WORK REQUIRED: Scan the listing for the word "solution", and copy out each line where it is found.

§ §

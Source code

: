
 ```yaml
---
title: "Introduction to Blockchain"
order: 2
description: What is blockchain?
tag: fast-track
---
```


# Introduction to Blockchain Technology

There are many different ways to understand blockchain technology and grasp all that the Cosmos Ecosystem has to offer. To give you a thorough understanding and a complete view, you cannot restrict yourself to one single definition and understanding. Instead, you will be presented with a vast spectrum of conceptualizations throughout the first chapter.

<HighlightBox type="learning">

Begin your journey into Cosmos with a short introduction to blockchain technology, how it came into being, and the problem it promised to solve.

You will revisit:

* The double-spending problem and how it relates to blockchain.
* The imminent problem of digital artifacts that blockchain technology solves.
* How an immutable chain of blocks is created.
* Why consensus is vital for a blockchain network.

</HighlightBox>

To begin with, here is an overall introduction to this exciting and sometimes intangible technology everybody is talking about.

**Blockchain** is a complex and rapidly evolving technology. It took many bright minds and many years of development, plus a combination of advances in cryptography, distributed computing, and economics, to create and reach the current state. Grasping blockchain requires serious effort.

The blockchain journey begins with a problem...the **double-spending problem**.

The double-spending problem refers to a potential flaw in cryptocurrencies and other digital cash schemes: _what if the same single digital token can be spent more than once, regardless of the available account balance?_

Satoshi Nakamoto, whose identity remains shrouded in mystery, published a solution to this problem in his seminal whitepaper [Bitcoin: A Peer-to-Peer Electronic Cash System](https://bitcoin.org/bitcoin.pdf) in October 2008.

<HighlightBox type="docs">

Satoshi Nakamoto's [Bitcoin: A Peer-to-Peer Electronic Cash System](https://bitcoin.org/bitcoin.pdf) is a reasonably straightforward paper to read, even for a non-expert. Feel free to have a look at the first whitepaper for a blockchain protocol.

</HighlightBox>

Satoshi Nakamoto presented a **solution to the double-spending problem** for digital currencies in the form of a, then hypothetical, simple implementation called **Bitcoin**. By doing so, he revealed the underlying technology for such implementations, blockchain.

§ §

COMPLETED EXERCISE:
Satoshi Nakamoto, whose identity remains shrouded in mystery, published a solution to this problem in his seminal whitepaper [Bitcoin: A Peer-to-Peer Electronic Cash System](https://bitcoin.org/bitcoin.pdf) in October 2008.
Satoshi Nakamoto presented a **solution to the double-spending problem** for digital currencies in the form of a, then hypothetical, simple implementation called **Bitcoin**. By doing so, he revealed the underlying technology for such implementations, blockchain.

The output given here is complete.